For patients that have isolated joint conditions with scar tissue, manipulation under anesthesia (MUA) is a procedure that improves range of motion with less pain. (Anesthesia helps to sedate patients, so they experience less muscle spasms and resistance while gaining range of motion.) A Chicago, Illinois physician was a master of manipulation. He used MUA to commit healthcare fraud and consequently manipulated insurance companies out of $783,000. He also committed identity theft during the process but, that was not all he was up to.
Today’s fraudster, an anesthesiologist and pain management specialist, owned an outpatient surgical center on North Michigan Avenue in Chicago. For approximately four years, the doctor directed his billing staff to submit bogus bills to patient insurance companies for MUA procedures that chiropractors employed by his company did not perform. In order to make these claims look legitimate, the doctor and other employees falsified patient records to support the fraudulent bills. He committed identity theft by using names, addresses and dates of birth for patients without their knowledge. He and a nurse fraudulently billed insurance companies for $3.5 million. Because the nurse who worked at the surgical center agreed to cooperate with prosecutors, her charges involving the case were dropped. (Wise decision on her part.)
But according to the fraud article, the physician has more trouble on the horizon. He and two other doctors are linked to multiple lawsuits involving the national opioid epidemic.
The physician was involved in operating an alleged “pill mill” out of a downtown office for four years. (Apparently, he was described as a “prolific prescriber” of controlled substances with more than 1.6 million doses prescribed out of his Riverside clinic.)
And, if that was not enough, he remains a currently unindicted co-conspirator in a federal case involving a Massachusetts-based drug company. The anesthesiologist was paid to cause the illegal distribution of a Fentanyl spray that was intended for cancer patients. He was also allegedly paid by the drug company to host bogus speaking engagements in exchange for prescribing the medication. (The drug company paid him $87,000 to prescribe the powerful drug to non-cancer patients. In fact, he was reportedly the top prescriber of the spray in the State of Illinois, accounting for 60 percent of the prescriptions dispensed.)
Today’s fraudster had his Illinois medical license suspended in 2016 and although he and other physicians tried to keep the illegal operation running, the clinic closed down a few months later in 2017. The 65-year-old anesthesiologist was convicted on six counts of federal healthcare fraud, three counts of making false statements concerning the delivery of healthcare services, and two counts of aggravated identity theft. He is facing up to 60 years in federal prison for healthcare fraud, up to fifteen years for making false statements, and four years for the identity theft charges. (Unfortunately, when sentenced, the physician will not be allowed to be under anesthesia, so he will most definitely feel the pain of remorse for manipulating the system.)

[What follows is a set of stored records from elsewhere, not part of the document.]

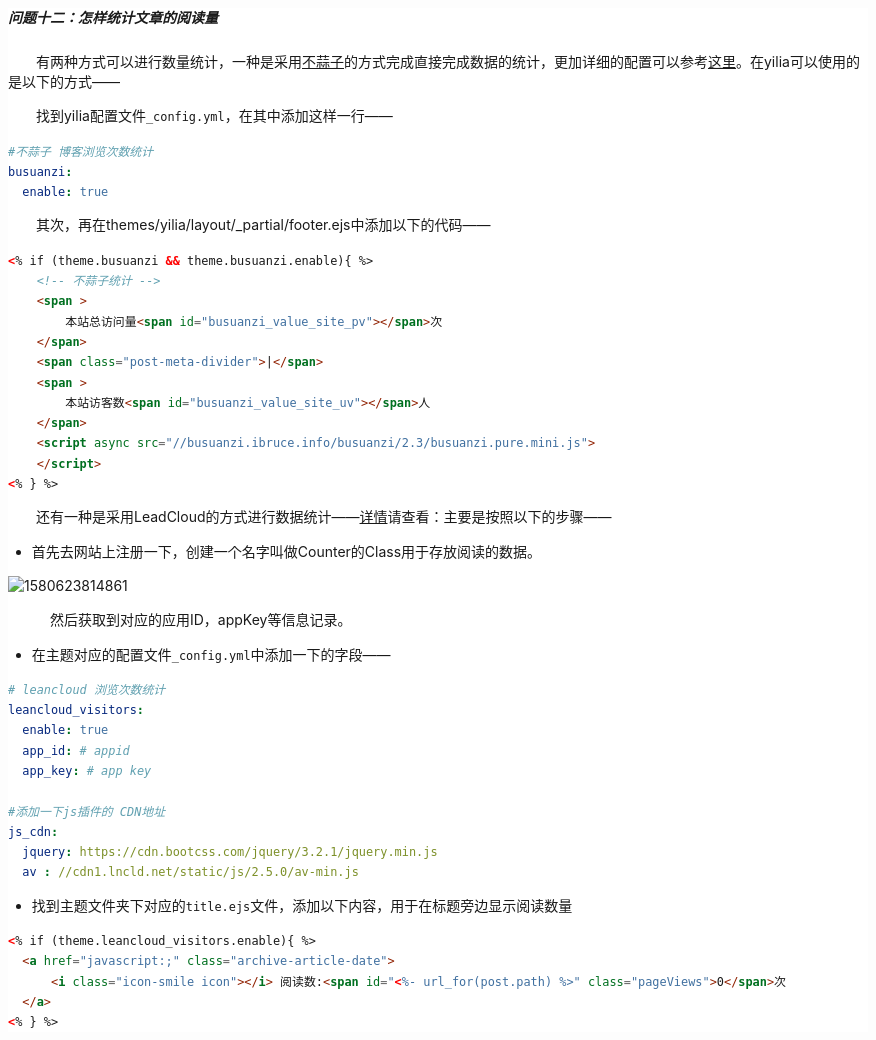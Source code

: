 ##### 问题十二：怎样统计文章的阅读量

&emsp;&emsp;有两种方式可以进行数量统计，一种是采用[不蒜子](<http://busuanzi.ibruce.info/>)的方式完成直接完成数据的统计，更加详细的配置可以参考[这里](<http://ibruce.info/2015/04/04/busuanzi/>)。在yilia可以使用的是以下的方式——

&emsp;&emsp;找到yilia配置文件`_config.yml`，在其中添加这样一行——

```yaml
#不蒜子 博客浏览次数统计
busuanzi: 
  enable: true
```

&emsp;&emsp;其次，再在themes/yilia/layout/_partial/footer.ejs中添加以下的代码——

```html
<% if (theme.busuanzi && theme.busuanzi.enable){ %>
	<!-- 不蒜子统计 -->
	<span >
		本站总访问量<span id="busuanzi_value_site_pv"></span>次
	</span>
	<span class="post-meta-divider">|</span>
	<span >
		本站访客数<span id="busuanzi_value_site_uv"></span>人
	</span>
	<script async src="//busuanzi.ibruce.info/busuanzi/2.3/busuanzi.pure.mini.js">
    </script>
<% } %>
```



&emsp;&emsp;还有一种是采用LeadCloud的方式进行数据统计——[详情](<https://www.bbsmax.com/A/amd0Elg1zg/>)请查看：主要是按照以下的步骤——

+ 首先去网站上注册一下，创建一个名字叫做Counter的Class用于存放阅读的数据。

![1580623814861](1580623814861.png)

&emsp;&emsp;&emsp;然后获取到对应的应用ID，appKey等信息记录。

+ 在主题对应的配置文件`_config.yml`中添加一下的字段——

```yaml
# leancloud 浏览次数统计 
leancloud_visitors:
  enable: true
  app_id: # appid
  app_key: # app key
  
#添加一下js插件的 CDN地址
js_cdn:
  jquery: https://cdn.bootcss.com/jquery/3.2.1/jquery.min.js
  av : //cdn1.lncld.net/static/js/2.5.0/av-min.js
```

+ 找到主题文件夹下对应的`title.ejs`文件，添加以下内容，用于在标题旁边显示阅读数量

```html
<% if (theme.leancloud_visitors.enable){ %>
  <a href="javascript:;" class="archive-article-date">
      <i class="icon-smile icon"></i> 阅读数:<span id="<%- url_for(post.path) %>" class="pageViews">0</span>次
  </a>
<% } %>
```
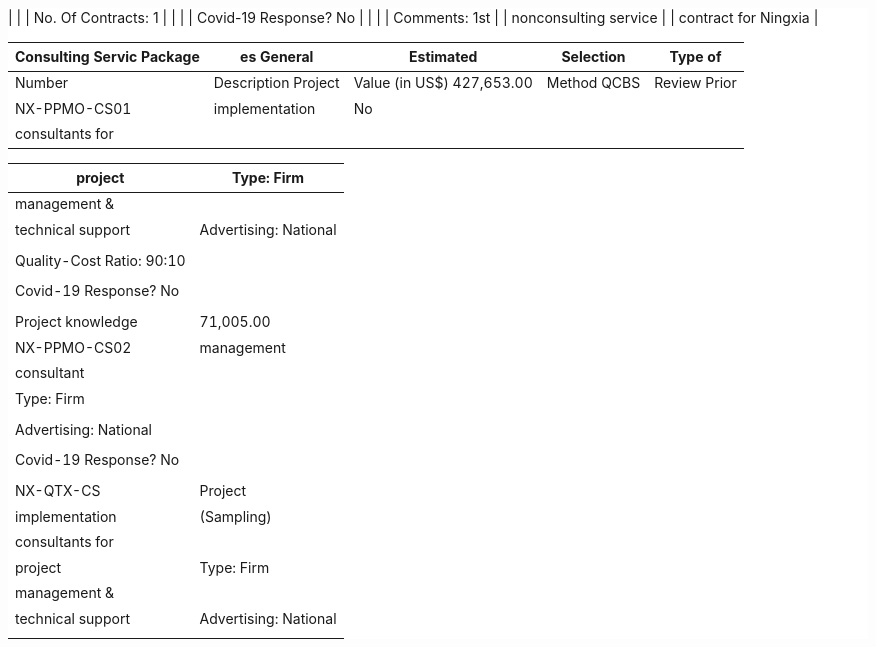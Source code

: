 |  |
| No. Of Contracts: 1 |
|  |
| Covid-19 Response? No |
|  |
| Comments: 1st |
| nonconsulting service |
| contract for Ningxia |

| Consulting Servic Package | es General | Estimated | Selection | Type of |
| --- | --- | --- | --- | --- |
| Number | Description Project | Value (in US$) 427,653.00 | Method QCBS | Review Prior | Proposal STP | Comments Non-Consulting Services: |
| NX-PPMO-CS01 | implementation | No |
| consultants for |

| project | Type: Firm |
| --- | --- |
| management & |
| technical support | Advertising: National |
|  |
| Quality-Cost Ratio: 90:10 |
|  |
| Covid-19 Response? No |
|  |
| Project knowledge | 71,005.00 | CQS | Post | STP | Non-Consulting Services: |
| NX-PPMO-CS02 | management | (Sampling) | No |
| consultant |
| Type: Firm |
|  |
| Advertising: National |
|  |
| Covid-19 Response? No |
|  |
| NX-QTX-CS | Project | 147,467.00 | QCBS | Post | STP | Non-Consulting Services: |
| implementation | (Sampling) | No |
| consultants for |
| project | Type: Firm |
| management & |
| technical support | Advertising: National |
|  |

Today’s “Fraud of the Day” is based on an article entitled, “Former Riverside pain doc faces prison time,” published by Riverside-Brookfield Landmark on December 18, 2018.
A physician who operated an alleged “pill mill” out of a downtown Riverside office from 2013-16 faces the prospect of prison after a jury convicted him on all 11 counts in a federal medical insurance fraud case.
Dr. Paul C. Madison, 65, was convicted on six counts of health care fraud, three counts of making false statements in connection with the delivery of health care services and two counts of aggravated identity theft on Nov. 29 in U.S. District Court in Chicago.